Tie everything together. Some books tend to feel a bit disjointed, like it’s a lot of not-very-connected scenes all put together. The themes and the different story threads (like magic, politics, grief, romance, adventure, class differences) need to run through the whole book. Don’t drop one thread just because you’re focusing on a different one for the moment. As a reader, I don’t want to feel like maybe I missed the resolution to a problem or maybe the author forgot about something. If any element is ignored for too long, you run the risk of your readers either forgetting about it or fixating in frustration on the fact that it’s gone missing, and maybe wondering if they were wrong about it being an important plot point.
If one of your threads keeps getting dropped or you can’t find a way to weave it throughout the book, consider dropping it altogether. Maybe this isn’t the book for it. Maybe it’s a great idea and you love it so much that it could be the seed for your next book. But if it doesn’t contribute to the overall story arc and themes, it might need to go live in a separate folder for awhile until you can give it a different home.
But if the thread is relevant and you simply need to focus elsewhere for awhile, it’s not too hard to remind readers of a currently silent thread, or reassure them that you haven’t forgotten about it. It can be as easy as a character asking another what’s going on with {fill in the blank} and the other giving a brief answer, or the narrating character worrying / daydreaming / remembering a moment regarding that thread. Just enough to keep it fresh in our minds and help us feel oriented enough so we can focus on the current action.
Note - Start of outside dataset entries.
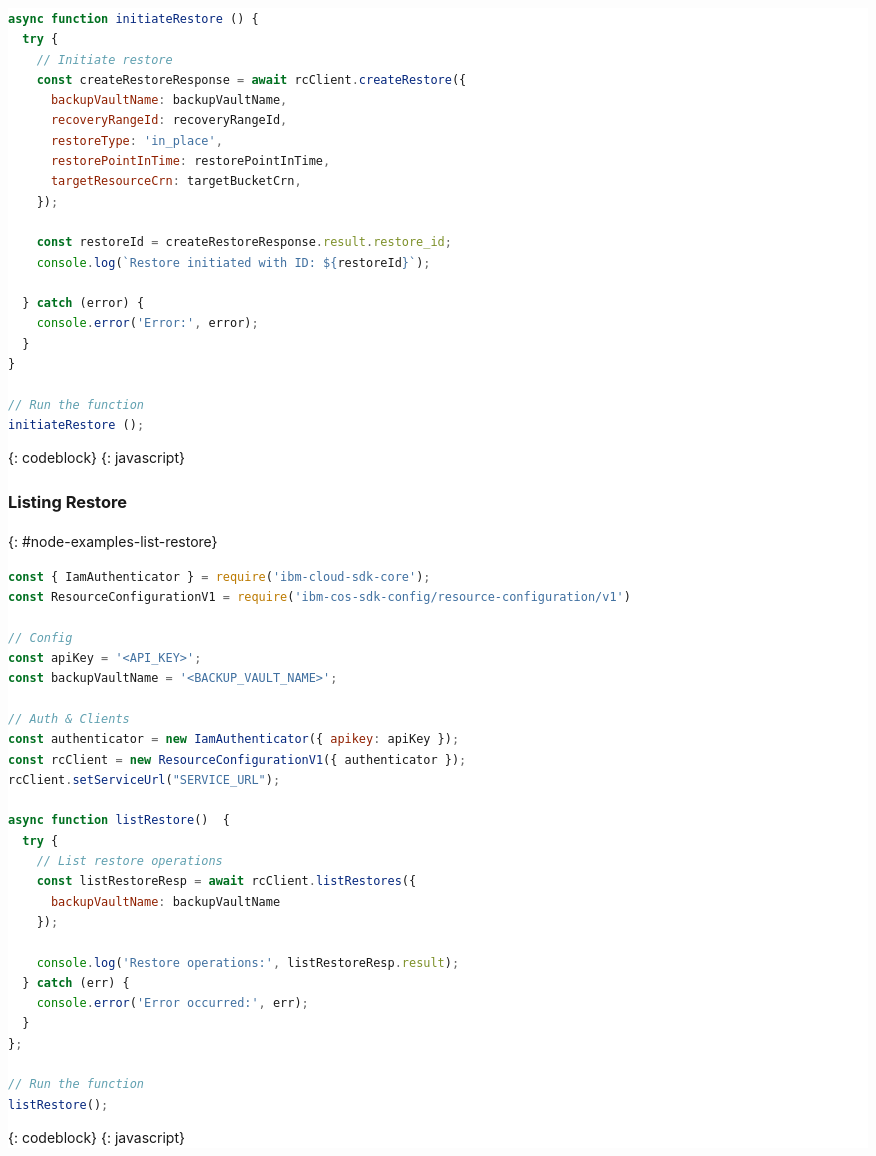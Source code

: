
 ```javascript
async function initiateRestore () {
  try {
    // Initiate restore
    const createRestoreResponse = await rcClient.createRestore({
      backupVaultName: backupVaultName,
      recoveryRangeId: recoveryRangeId,
      restoreType: 'in_place',
      restorePointInTime: restorePointInTime,
      targetResourceCrn: targetBucketCrn,
    });

    const restoreId = createRestoreResponse.result.restore_id;
    console.log(`Restore initiated with ID: ${restoreId}`);

  } catch (error) {
    console.error('Error:', error);
  }
}

// Run the function
initiateRestore ();

```
{: codeblock}
{: javascript}



### Listing Restore
{: #node-examples-list-restore}

```javascript
const { IamAuthenticator } = require('ibm-cloud-sdk-core');
const ResourceConfigurationV1 = require('ibm-cos-sdk-config/resource-configuration/v1')

// Config
const apiKey = '<API_KEY>';
const backupVaultName = '<BACKUP_VAULT_NAME>';

// Auth & Clients
const authenticator = new IamAuthenticator({ apikey: apiKey });
const rcClient = new ResourceConfigurationV1({ authenticator });
rcClient.setServiceUrl("SERVICE_URL");

async function listRestore()  {
  try {
    // List restore operations
    const listRestoreResp = await rcClient.listRestores({
      backupVaultName: backupVaultName
    });

    console.log('Restore operations:', listRestoreResp.result);
  } catch (err) {
    console.error('Error occurred:', err);
  }
};

// Run the function
listRestore();

```
{: codeblock}
{: javascript}
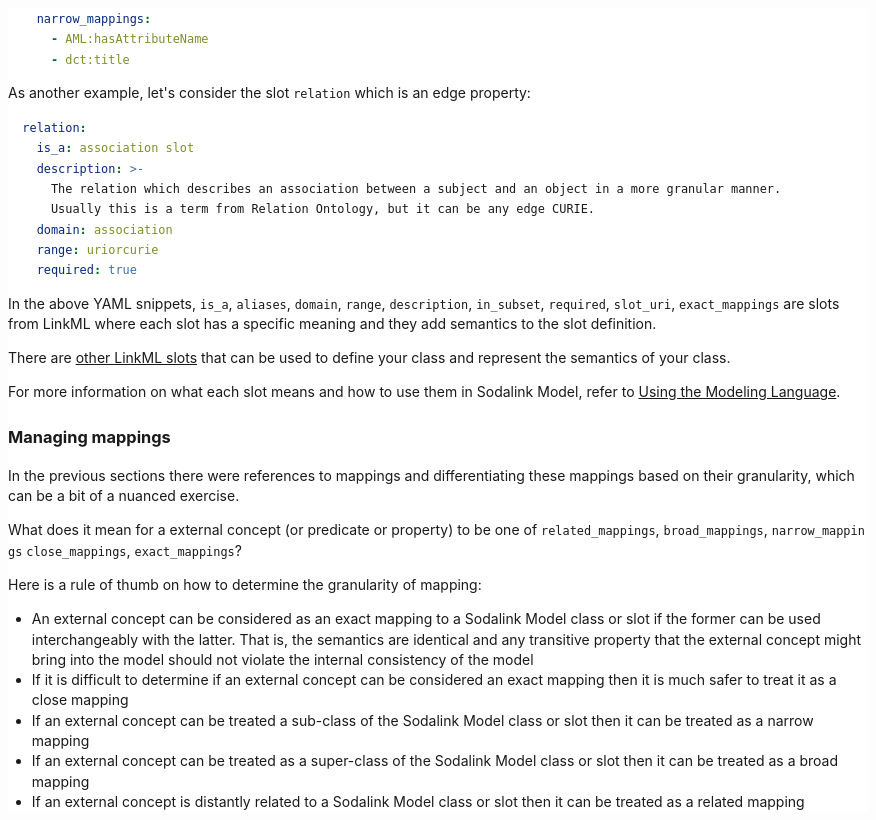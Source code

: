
 ```yaml
    narrow_mappings:
      - AML:hasAttributeName
      - dct:title
```


As another example, let's consider the slot `relation` which is an edge property:

```yaml
  relation:
    is_a: association slot
    description: >-
      The relation which describes an association between a subject and an object in a more granular manner.
      Usually this is a term from Relation Ontology, but it can be any edge CURIE.
    domain: association
    range: uriorcurie
    required: true
```

In the above YAML snippets, `is_a`, `aliases`, `domain`, `range`, `description`, `in_subset`, `required`, `slot_uri`, `exact_mappings` are slots from LinkML where each slot has a specific meaning and they add semantics to the slot definition.

There are [other LinkML slots](https://biolink.github.io/biolinkml/docs/ClassDefinition#Attributes) that can be used to define your class and represent the semantics of your class.

For more information on what each slot means and how to use them in Sodalink Model, refer to [Using the Modeling Language](using-the-modeling-language.md).


### Managing mappings

In the previous sections there were references to mappings and differentiating these mappings based on their granularity, which can be a bit of a nuanced exercise.

What does it mean for a external concept (or predicate or property) to be one of `related_mappings`, `broad_mappings`, `narrow_mappings` `close_mappings`, `exact_mappings`?

Here is a rule of thumb on how to determine the granularity of mapping:
- An external concept can be considered as an exact mapping to a Sodalink Model class or slot if the former can be used interchangeably with the latter. That is, the semantics are identical and any transitive property that the external concept might bring into the model should not violate the internal consistency of the model
- If it is difficult to determine if an external concept can be considered an exact mapping then it is much safer to treat it as a close mapping
- If an external concept can be treated a sub-class of the Sodalink Model class or slot then it can be treated as a narrow mapping
- If an external concept can be treated as a super-class of the Sodalink Model class or slot then it can be treated as a broad mapping
- If an external concept is distantly related to a Sodalink Model class or slot then it can be treated as a related mapping

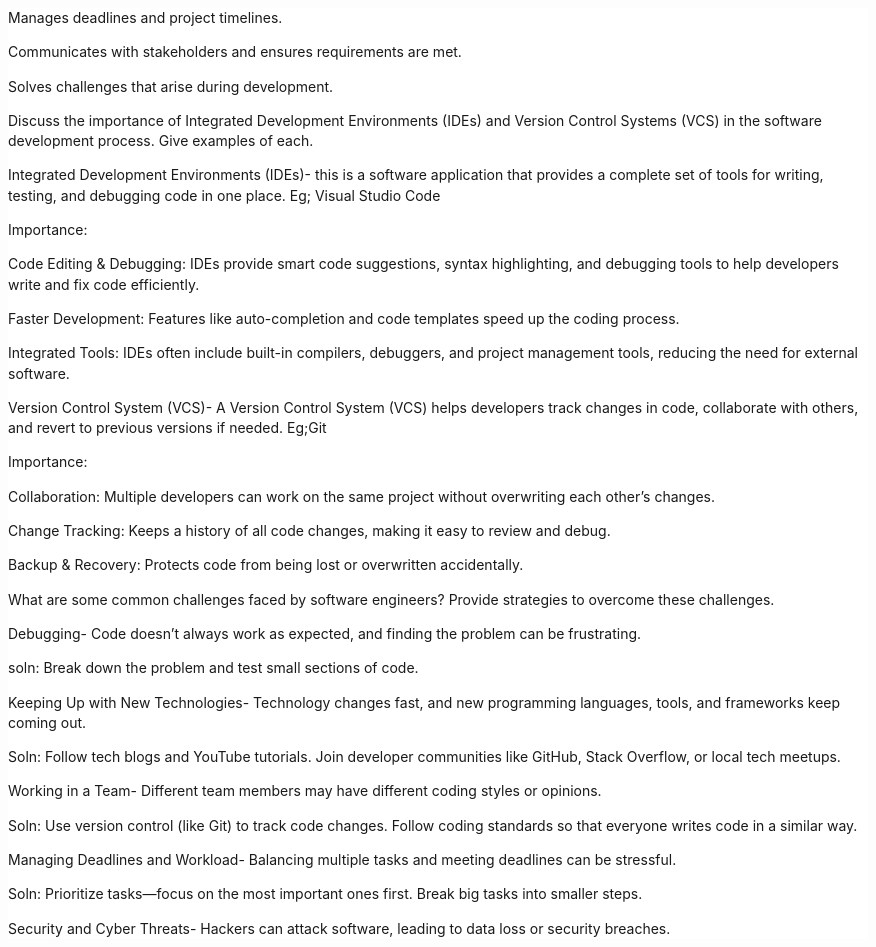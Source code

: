 Manages deadlines and project timelines. 

Communicates with stakeholders and ensures requirements are met. 

Solves challenges that arise during development. 


Discuss the importance of Integrated Development Environments (IDEs) and Version Control Systems (VCS) in the software development process. Give examples of each.

Integrated Development Environments (IDEs)- this is a software application that provides a complete set of tools for writing, testing, and debugging code in one place. Eg; Visual Studio Code 

Importance:  

Code Editing & Debugging: IDEs provide smart code suggestions, syntax highlighting, and debugging tools to help developers write and fix code efficiently. 

Faster Development: Features like auto-completion and code templates speed up the coding process. 

Integrated Tools: IDEs often include built-in compilers, debuggers, and project management tools, reducing the need for external software. 

Version Control System (VCS)- A Version Control System (VCS) helps developers track changes in code, collaborate with others, and revert to previous versions if needed. Eg;Git 

Importance: 

Collaboration: Multiple developers can work on the same project without overwriting each other’s changes. 

Change Tracking: Keeps a history of all code changes, making it easy to review and debug. 

Backup & Recovery: Protects code from being lost or overwritten accidentally. 

What are some common challenges faced by software engineers? Provide strategies to overcome these challenges.

Debugging- Code doesn’t always work as expected, and finding the problem can be frustrating.

soln:
Break down the problem and test small sections of code. 

Keeping Up with New Technologies- Technology changes fast, and new programming languages, tools, and frameworks keep coming out. 

Soln:
Follow tech blogs and YouTube tutorials. Join developer communities like GitHub, Stack Overflow, or local tech meetups.

Working in a Team- Different team members may have different coding styles or opinions. 

Soln:
Use version control (like Git) to track code changes. Follow coding standards so that everyone writes code in a similar way.

Managing Deadlines and Workload- Balancing multiple tasks and meeting deadlines can be stressful. 

Soln:
Prioritize tasks—focus on the most important ones first. Break big tasks into smaller steps.

Security and Cyber Threats- Hackers can attack software, leading to data loss or security breaches. 
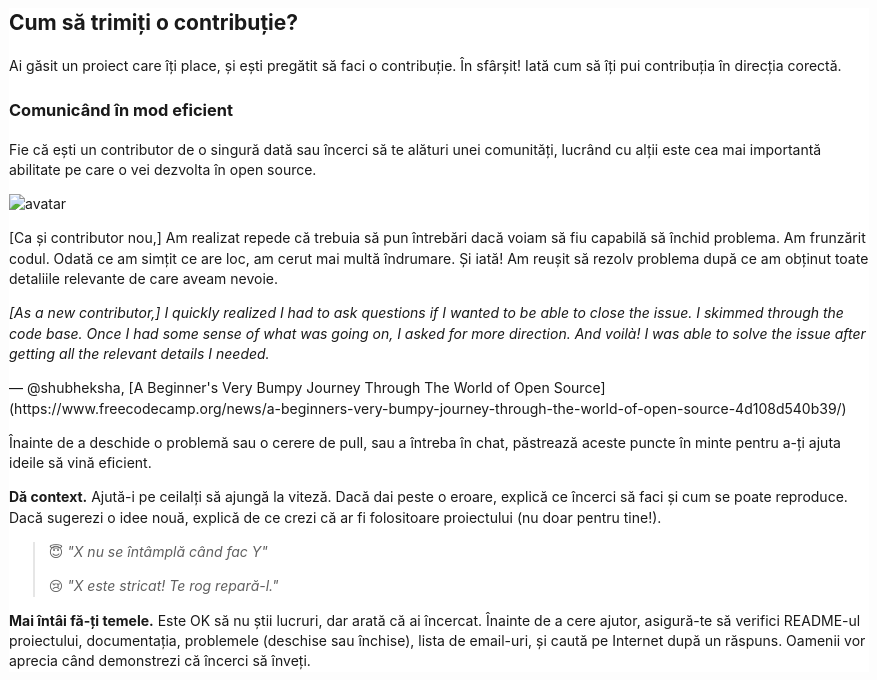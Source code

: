 </aside>

## Cum să trimiți o contribuție?

Ai găsit un proiect care îți place, și ești pregătit să faci o contribuție. În
sfârșit! Iată cum să îți pui contribuția în direcția corectă.

### Comunicând în mod eficient

Fie că ești un contributor de o singură dată sau încerci să te alături unei
comunități, lucrând cu alții este cea mai importantă abilitate pe care o vei
dezvolta în open source.

<aside markdown="1" class="pquote">
  <img src="https://avatars.githubusercontent.com/shubheksha?s=180" class="pquote-avatar" alt="avatar">
  <p>
    [Ca și contributor nou,] Am realizat repede că trebuia să pun întrebări dacă voiam să fiu capabilă să închid problema. Am frunzărit codul. Odată ce am simțit ce are loc, am cerut mai multă îndrumare. Și iată! Am reușit să rezolv problema după ce am obținut toate detaliile relevante de care aveam nevoie.
  </p>
  <p>
    <em>
      [As a new contributor,] I quickly realized I had to ask questions if I wanted to be able to close the issue. I skimmed through the code base. Once I had some sense of what was going on, I asked for more direction. And voilà! I was able to solve the issue after getting all the relevant details I needed.
    </em>
  </p>
  <p markdown="1" class="pquote-credit">
— @shubheksha, [A Beginner's Very Bumpy Journey Through The World of Open Source](https://www.freecodecamp.org/news/a-beginners-very-bumpy-journey-through-the-world-of-open-source-4d108d540b39/)
  </p>
</aside>

Înainte de a deschide o problemă sau o cerere de pull, sau a întreba în chat,
păstrează aceste puncte în minte pentru a-ți ajuta ideile să vină eficient.

**Dă context.** Ajută-i pe ceilalți să ajungă la viteză. Dacă dai peste o
eroare, explică ce încerci să faci și cum se poate reproduce. Dacă sugerezi o
idee nouă, explică de ce crezi că ar fi folositoare proiectului (nu doar pentru
tine!).

> 😇 _"X nu se întâmplă când fac Y"_
>
> 😢 _"X este stricat! Te rog repară-l."_

**Mai întâi fă-ți temele.** Este OK să nu știi lucruri, dar arată că ai
încercat. Înainte de a cere ajutor, asigură-te să verifici README-ul
proiectului, documentația, problemele (deschise sau închise), lista de
email-uri, și caută pe Internet după un răspuns. Oamenii vor aprecia când
demonstrezi că încerci să înveți.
Above all, you want to avoid completely interrupting one thread to focus on another—don’t make your readers feel like you had this short story you had to throw in there. Connect everything. This is where the shrunken manuscript technique can come in handy, to mark the different elements of your novel and see visually how much space each takes up and if it’s consistent throughout. A good novel should always be driven by the reader’s curiosity, not by their confusion about dropped threads.